For some of the events, we didn’t have any local promoters involved. For instance, in Manchester, we teamed up with Distant Planet, and in Bristol, it was solely organised by Demolition Squad. In Belfast, we did a collaboration with Big Jacket Crew for a collaborative event, which turned out to be a great success. At the end of the day, Demolition Squad is a respected name and it’s doing well for itself but the aim is still to expose more people to it. 

The tour must have been a milestone for you guys. The curation for each city was brilliant and even featured Tim Reaper in the London show. Can you tell us more about that?

It was a very intense and busy time for us, but definitely worth it. Yeah, we got him to play for our event down at Venue M.O.T, but couldn’t announce his name on the flyer, so we had him come as a surprise guest. But I was happy with the way that turned out- a 2-hour set of Tim Reaper vs Cheetah & Janaway. But, overall we just took it city by city and saw which artists would be suitable for each place. It was good to give people a taste of Da Demolition Squad sound across the UK.

Having such a variety of genres in the mix, how do you ensure the releases remain cohesive? Appealing to the listeners?

That’s a very good question. Cohesion ain’t what I’m going for, it’s a byproduct. All the songs are old-school focused and are made with that in mind then they naturally become cohesive. Now, with the video edits that I do for the Instagram promos, that’s also where the cohesion takes place. 

Tell us a bit more about that…

For the first few releases, it was just the artwork spinning. But because our primary medium is Instagram, people want something that they can engage with. It wasn’t until Janaway – Junglism, our sixth or seventh release, that he suggested creating a video. After that, I realised it made sense to do it every time. And that’s how it became a regular part of our releases.

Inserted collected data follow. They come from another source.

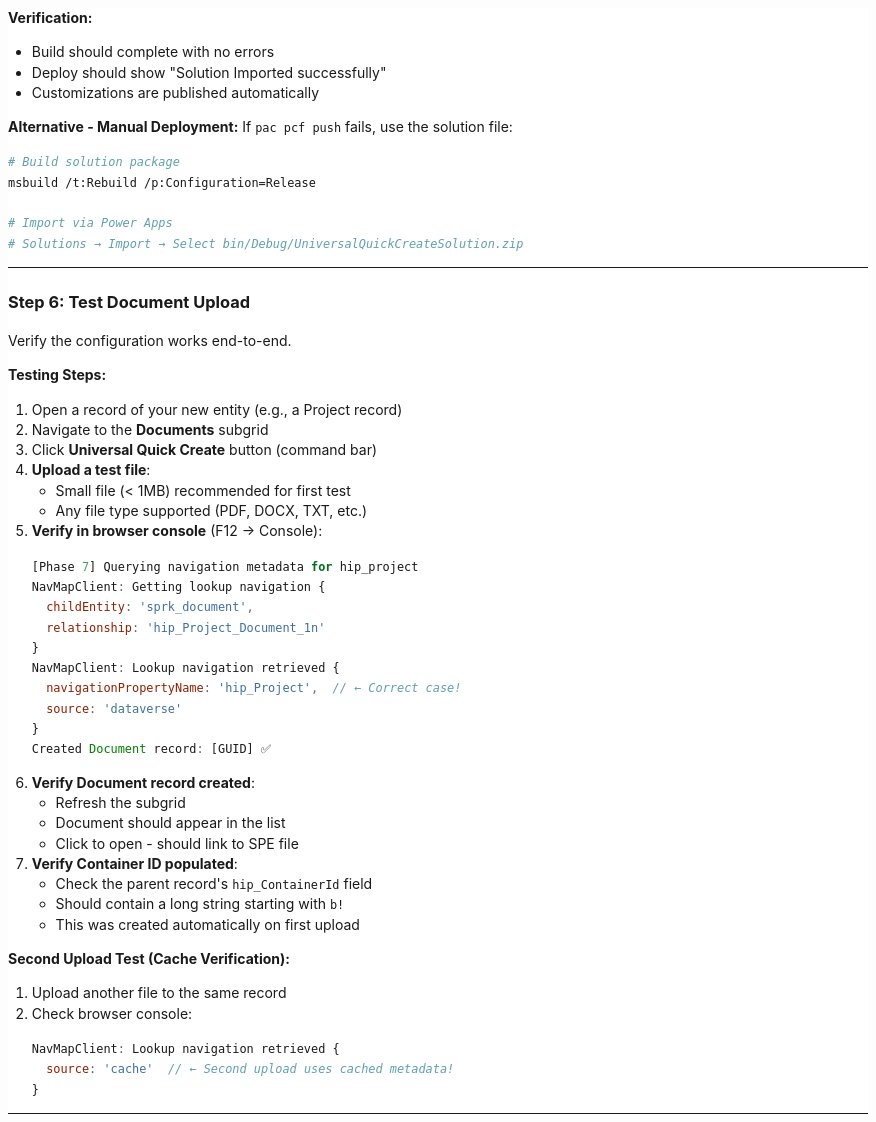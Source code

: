 **Verification:**
- Build should complete with no errors
- Deploy should show "Solution Imported successfully"
- Customizations are published automatically

**Alternative - Manual Deployment:**
If `pac pcf push` fails, use the solution file:
```bash
# Build solution package
msbuild /t:Rebuild /p:Configuration=Release

# Import via Power Apps
# Solutions → Import → Select bin/Debug/UniversalQuickCreateSolution.zip
```

---

### Step 6: Test Document Upload

Verify the configuration works end-to-end.

**Testing Steps:**
1. Open a record of your new entity (e.g., a Project record)
2. Navigate to the **Documents** subgrid
3. Click **Universal Quick Create** button (command bar)
4. **Upload a test file**:
   - Small file (< 1MB) recommended for first test
   - Any file type supported (PDF, DOCX, TXT, etc.)
5. **Verify in browser console** (F12 → Console):
   ```javascript
   [Phase 7] Querying navigation metadata for hip_project
   NavMapClient: Getting lookup navigation {
     childEntity: 'sprk_document',
     relationship: 'hip_Project_Document_1n'
   }
   NavMapClient: Lookup navigation retrieved {
     navigationPropertyName: 'hip_Project',  // ← Correct case!
     source: 'dataverse'
   }
   Created Document record: [GUID] ✅
   ```
6. **Verify Document record created**:
   - Refresh the subgrid
   - Document should appear in the list
   - Click to open - should link to SPE file
7. **Verify Container ID populated**:
   - Check the parent record's `hip_ContainerId` field
   - Should contain a long string starting with `b!`
   - This was created automatically on first upload

**Second Upload Test (Cache Verification):**
1. Upload another file to the same record
2. Check browser console:
   ```javascript
   NavMapClient: Lookup navigation retrieved {
     source: 'cache'  // ← Second upload uses cached metadata!
   }
   ```

---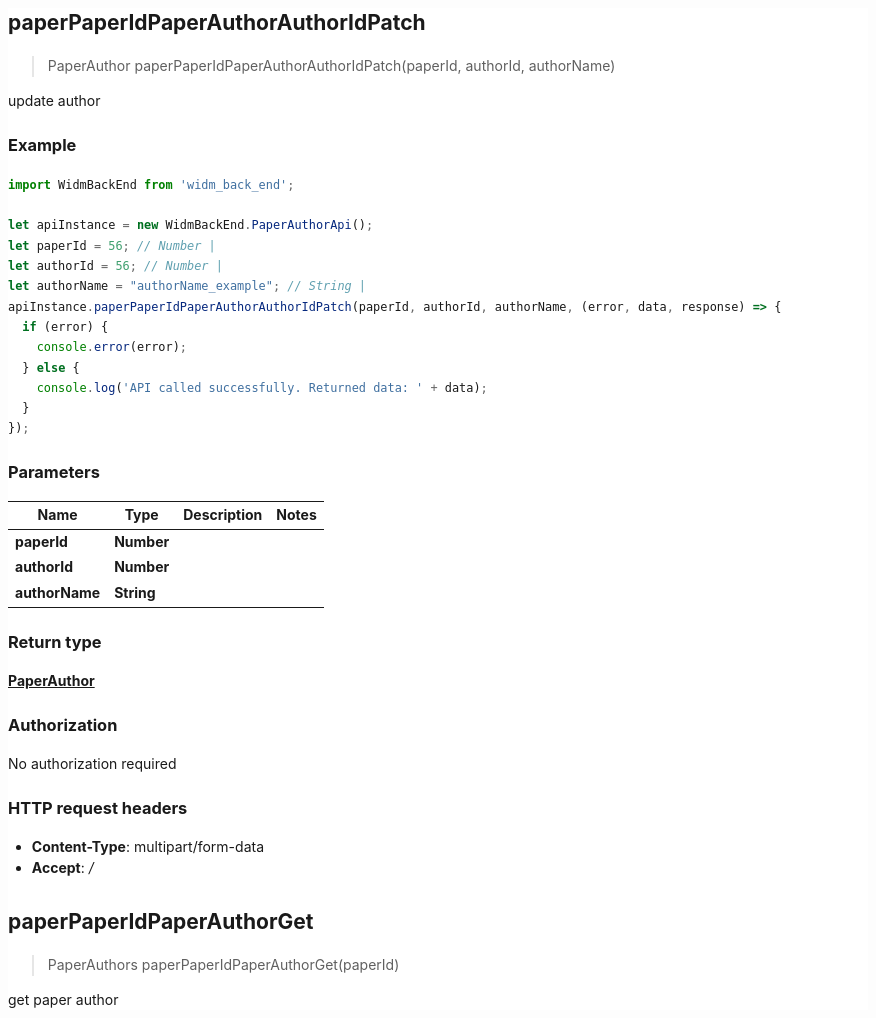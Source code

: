 
## paperPaperIdPaperAuthorAuthorIdPatch

> PaperAuthor paperPaperIdPaperAuthorAuthorIdPatch(paperId, authorId, authorName)

update author

### Example

```javascript
import WidmBackEnd from 'widm_back_end';

let apiInstance = new WidmBackEnd.PaperAuthorApi();
let paperId = 56; // Number | 
let authorId = 56; // Number | 
let authorName = "authorName_example"; // String | 
apiInstance.paperPaperIdPaperAuthorAuthorIdPatch(paperId, authorId, authorName, (error, data, response) => {
  if (error) {
    console.error(error);
  } else {
    console.log('API called successfully. Returned data: ' + data);
  }
});
```

### Parameters


Name | Type | Description  | Notes
------------- | ------------- | ------------- | -------------
 **paperId** | **Number**|  | 
 **authorId** | **Number**|  | 
 **authorName** | **String**|  | 

### Return type

[**PaperAuthor**](PaperAuthor.md)

### Authorization

No authorization required

### HTTP request headers

- **Content-Type**: multipart/form-data
- **Accept**: */*


## paperPaperIdPaperAuthorGet

> PaperAuthors paperPaperIdPaperAuthorGet(paperId)

get paper author
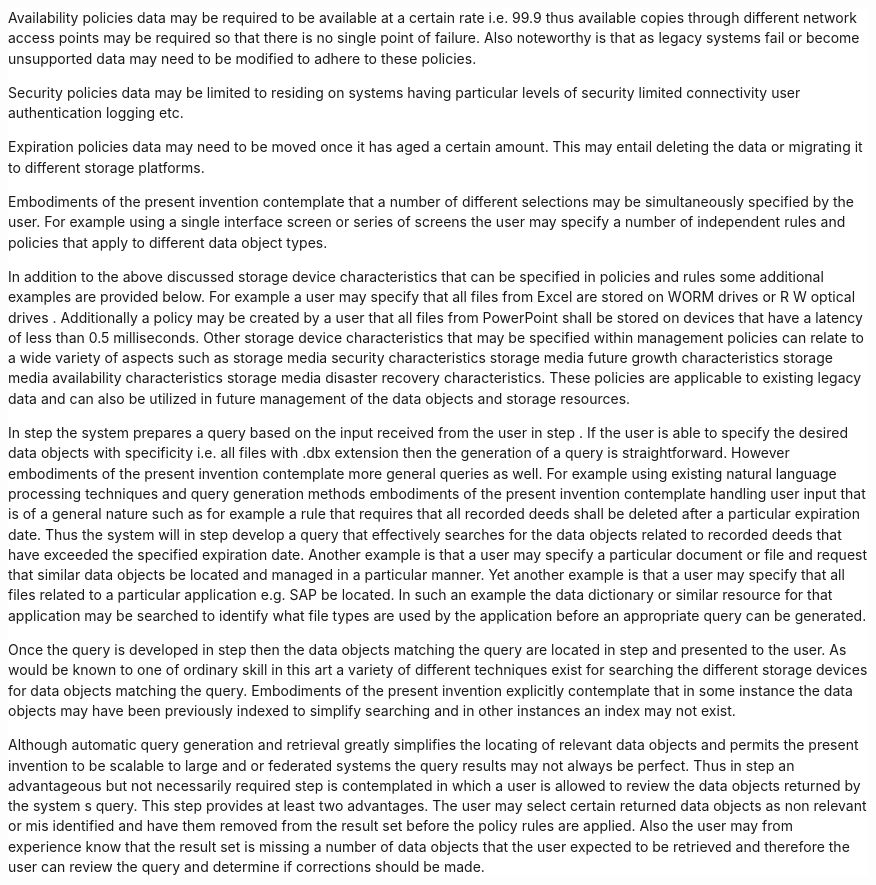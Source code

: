 Availability policies data may be required to be available at a certain rate i.e. 99.9 thus available copies through different network access points may be required so that there is no single point of failure. Also noteworthy is that as legacy systems fail or become unsupported data may need to be modified to adhere to these policies.

Security policies data may be limited to residing on systems having particular levels of security limited connectivity user authentication logging etc.

Expiration policies data may need to be moved once it has aged a certain amount. This may entail deleting the data or migrating it to different storage platforms.

Embodiments of the present invention contemplate that a number of different selections may be simultaneously specified by the user. For example using a single interface screen or series of screens the user may specify a number of independent rules and policies that apply to different data object types.

In addition to the above discussed storage device characteristics that can be specified in policies and rules some additional examples are provided below. For example a user may specify that all files from Excel are stored on WORM drives or R W optical drives . Additionally a policy may be created by a user that all files from PowerPoint shall be stored on devices that have a latency of less than 0.5 milliseconds. Other storage device characteristics that may be specified within management policies can relate to a wide variety of aspects such as storage media security characteristics storage media future growth characteristics storage media availability characteristics storage media disaster recovery characteristics. These policies are applicable to existing legacy data and can also be utilized in future management of the data objects and storage resources.

In step the system prepares a query based on the input received from the user in step . If the user is able to specify the desired data objects with specificity i.e. all files with .dbx extension then the generation of a query is straightforward. However embodiments of the present invention contemplate more general queries as well. For example using existing natural language processing techniques and query generation methods embodiments of the present invention contemplate handling user input that is of a general nature such as for example a rule that requires that all recorded deeds shall be deleted after a particular expiration date. Thus the system will in step develop a query that effectively searches for the data objects related to recorded deeds that have exceeded the specified expiration date. Another example is that a user may specify a particular document or file and request that similar data objects be located and managed in a particular manner. Yet another example is that a user may specify that all files related to a particular application e.g. SAP be located. In such an example the data dictionary or similar resource for that application may be searched to identify what file types are used by the application before an appropriate query can be generated.

Once the query is developed in step then the data objects matching the query are located in step and presented to the user. As would be known to one of ordinary skill in this art a variety of different techniques exist for searching the different storage devices for data objects matching the query. Embodiments of the present invention explicitly contemplate that in some instance the data objects may have been previously indexed to simplify searching and in other instances an index may not exist.

Although automatic query generation and retrieval greatly simplifies the locating of relevant data objects and permits the present invention to be scalable to large and or federated systems the query results may not always be perfect. Thus in step an advantageous but not necessarily required step is contemplated in which a user is allowed to review the data objects returned by the system s query. This step provides at least two advantages. The user may select certain returned data objects as non relevant or mis identified and have them removed from the result set before the policy rules are applied. Also the user may from experience know that the result set is missing a number of data objects that the user expected to be retrieved and therefore the user can review the query and determine if corrections should be made.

Where do you source these beautiful two-step videos from? 

The internet. Youtube is my friend. I think it’s good to give people a bit of visual stimulation to accompany the sound. Now it’s come to a point where people have associated these videos with Da Demolition Squad. I also use an online editor which barely has any functions, it forces me to keep it very simple. And ain’t that the beauty of life? Keepin’ it simple. 

Lastly, what’s on the horizon for Da Demolition Squad? What do you expect to see from the underground bass scene? 

More worldwide recognition for the scene in general. I think there are underground communities everywhere around the world, in every country of people that appreciate UK music. We are playing in Tarragona, Spain in April which is very exciting. It’s nice to see the sound getting appreciated more and more outside of the UK.